Dicas de treinamento

A questão da hidratação

A morte de um corredor na maratona de Londres, supostamente por hiponatremia, e os casos de desidratação em Londres e na prova de Roterdã voltam a levantar a questão da hidratação em treinos ou provas de longa duração.

Não sou médico nem especialista no assunto, mas vou dar minha palhinha e contar o que faço.

Em provas longas, bebo água em todos os postos. Uma vez li que o corredor deveria beber em goles curtos, e criei uma espécie de rotina para mim: bebo pelo menos três goles de água em cada posto.

Também uso um sachê de carboidrato a intervalos de 50 minutos ou uma hora, mais ou menos.
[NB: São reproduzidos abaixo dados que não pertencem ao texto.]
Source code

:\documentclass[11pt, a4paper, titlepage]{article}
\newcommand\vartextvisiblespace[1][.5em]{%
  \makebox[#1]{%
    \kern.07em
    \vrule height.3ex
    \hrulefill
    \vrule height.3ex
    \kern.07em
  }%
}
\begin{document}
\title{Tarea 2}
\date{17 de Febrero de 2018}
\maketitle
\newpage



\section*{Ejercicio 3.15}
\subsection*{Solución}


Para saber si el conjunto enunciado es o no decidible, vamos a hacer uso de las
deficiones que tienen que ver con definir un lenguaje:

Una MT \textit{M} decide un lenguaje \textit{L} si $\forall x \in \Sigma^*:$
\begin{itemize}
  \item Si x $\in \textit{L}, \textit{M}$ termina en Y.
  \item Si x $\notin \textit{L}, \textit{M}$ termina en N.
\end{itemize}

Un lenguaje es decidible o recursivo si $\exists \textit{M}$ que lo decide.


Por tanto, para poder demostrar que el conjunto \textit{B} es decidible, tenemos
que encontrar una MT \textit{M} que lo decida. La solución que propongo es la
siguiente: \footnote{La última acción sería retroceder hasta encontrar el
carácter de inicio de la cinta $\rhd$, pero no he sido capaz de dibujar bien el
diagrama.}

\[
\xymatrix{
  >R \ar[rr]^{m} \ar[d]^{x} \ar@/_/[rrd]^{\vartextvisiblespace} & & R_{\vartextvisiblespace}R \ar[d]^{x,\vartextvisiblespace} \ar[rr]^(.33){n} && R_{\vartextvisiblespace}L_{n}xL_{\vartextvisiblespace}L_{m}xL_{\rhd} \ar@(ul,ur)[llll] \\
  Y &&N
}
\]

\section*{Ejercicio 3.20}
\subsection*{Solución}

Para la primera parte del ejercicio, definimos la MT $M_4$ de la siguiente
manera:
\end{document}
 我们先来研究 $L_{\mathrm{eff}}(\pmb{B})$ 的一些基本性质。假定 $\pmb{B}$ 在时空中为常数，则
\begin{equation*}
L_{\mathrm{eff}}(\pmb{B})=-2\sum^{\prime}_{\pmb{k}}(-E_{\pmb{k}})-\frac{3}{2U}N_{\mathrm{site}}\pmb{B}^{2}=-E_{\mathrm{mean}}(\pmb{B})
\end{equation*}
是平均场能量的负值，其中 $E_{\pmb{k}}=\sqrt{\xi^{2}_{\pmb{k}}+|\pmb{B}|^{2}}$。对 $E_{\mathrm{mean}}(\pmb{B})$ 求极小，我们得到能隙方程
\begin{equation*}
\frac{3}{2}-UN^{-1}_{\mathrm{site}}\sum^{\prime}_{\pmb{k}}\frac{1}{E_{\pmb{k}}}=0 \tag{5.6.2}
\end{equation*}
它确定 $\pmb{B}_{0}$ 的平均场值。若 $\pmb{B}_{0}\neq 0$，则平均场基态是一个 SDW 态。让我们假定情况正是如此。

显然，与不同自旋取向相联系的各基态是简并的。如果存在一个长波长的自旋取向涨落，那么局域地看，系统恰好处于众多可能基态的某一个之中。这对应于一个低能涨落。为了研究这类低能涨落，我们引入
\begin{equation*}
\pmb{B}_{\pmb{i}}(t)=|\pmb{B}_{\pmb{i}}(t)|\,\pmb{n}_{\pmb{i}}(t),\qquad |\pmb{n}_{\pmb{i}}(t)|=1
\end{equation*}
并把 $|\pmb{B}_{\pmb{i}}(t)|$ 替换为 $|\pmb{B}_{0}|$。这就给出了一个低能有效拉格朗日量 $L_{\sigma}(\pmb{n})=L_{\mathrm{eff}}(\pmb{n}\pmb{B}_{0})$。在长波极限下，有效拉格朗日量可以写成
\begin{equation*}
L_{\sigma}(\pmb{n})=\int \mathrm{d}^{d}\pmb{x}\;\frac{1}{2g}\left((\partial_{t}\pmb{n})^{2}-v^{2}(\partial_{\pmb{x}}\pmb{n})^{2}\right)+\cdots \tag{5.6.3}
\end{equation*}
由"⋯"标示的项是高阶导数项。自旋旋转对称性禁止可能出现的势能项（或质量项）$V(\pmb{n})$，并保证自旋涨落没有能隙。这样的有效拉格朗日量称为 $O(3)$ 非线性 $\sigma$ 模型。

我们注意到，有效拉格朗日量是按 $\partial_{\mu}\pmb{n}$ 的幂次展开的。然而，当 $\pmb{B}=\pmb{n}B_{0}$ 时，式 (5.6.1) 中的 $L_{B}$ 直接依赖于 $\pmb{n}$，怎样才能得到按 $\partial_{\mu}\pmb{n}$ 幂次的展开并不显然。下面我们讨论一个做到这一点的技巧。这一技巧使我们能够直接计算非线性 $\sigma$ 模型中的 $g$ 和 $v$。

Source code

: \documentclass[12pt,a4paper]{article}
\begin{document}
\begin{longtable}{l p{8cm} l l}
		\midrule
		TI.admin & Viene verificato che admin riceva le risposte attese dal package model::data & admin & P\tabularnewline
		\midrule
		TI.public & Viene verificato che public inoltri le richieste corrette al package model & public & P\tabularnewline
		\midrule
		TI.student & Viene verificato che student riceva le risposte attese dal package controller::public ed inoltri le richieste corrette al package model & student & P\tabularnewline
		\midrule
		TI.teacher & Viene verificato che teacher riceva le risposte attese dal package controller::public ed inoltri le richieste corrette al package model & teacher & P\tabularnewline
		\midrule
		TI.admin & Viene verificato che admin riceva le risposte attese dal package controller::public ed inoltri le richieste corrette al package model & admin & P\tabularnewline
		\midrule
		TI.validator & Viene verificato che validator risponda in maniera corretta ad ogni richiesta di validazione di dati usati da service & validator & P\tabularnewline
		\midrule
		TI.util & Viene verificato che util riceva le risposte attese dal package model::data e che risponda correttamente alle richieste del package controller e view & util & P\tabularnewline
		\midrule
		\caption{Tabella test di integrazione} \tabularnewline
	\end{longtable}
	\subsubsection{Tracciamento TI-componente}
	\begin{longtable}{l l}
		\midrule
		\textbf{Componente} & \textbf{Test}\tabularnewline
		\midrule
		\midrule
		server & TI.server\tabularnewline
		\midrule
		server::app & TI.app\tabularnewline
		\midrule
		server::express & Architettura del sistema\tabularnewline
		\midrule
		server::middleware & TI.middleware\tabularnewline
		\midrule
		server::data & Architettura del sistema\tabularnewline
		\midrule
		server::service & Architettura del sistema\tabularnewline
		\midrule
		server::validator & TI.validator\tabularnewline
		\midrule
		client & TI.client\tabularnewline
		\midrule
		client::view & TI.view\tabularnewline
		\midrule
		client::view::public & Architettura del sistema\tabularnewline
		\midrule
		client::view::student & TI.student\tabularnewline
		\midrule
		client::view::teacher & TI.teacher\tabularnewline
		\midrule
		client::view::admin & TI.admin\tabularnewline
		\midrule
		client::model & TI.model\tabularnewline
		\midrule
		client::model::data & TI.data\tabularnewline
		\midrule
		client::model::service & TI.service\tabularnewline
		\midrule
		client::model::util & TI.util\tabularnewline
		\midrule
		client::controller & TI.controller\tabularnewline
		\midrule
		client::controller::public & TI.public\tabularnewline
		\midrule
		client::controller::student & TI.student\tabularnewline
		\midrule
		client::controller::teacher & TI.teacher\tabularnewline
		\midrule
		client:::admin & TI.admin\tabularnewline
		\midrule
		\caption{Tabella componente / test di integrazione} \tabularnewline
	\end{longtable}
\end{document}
Ainda não testei, mas vários corredores com quem converso já experimentaram, com sucesso, comer batatinhas cozidas e salgadas lá pela metade da maratona ou mesmo mais tarde, em torno do km 30.

O certo é que é importante beber água, mas sem exageros (neste blog, já postei matéria com recomendações do colégio norte-americano de medicina esportiva, em que eles dizem exatamente isso: siga o que seu corpo manda).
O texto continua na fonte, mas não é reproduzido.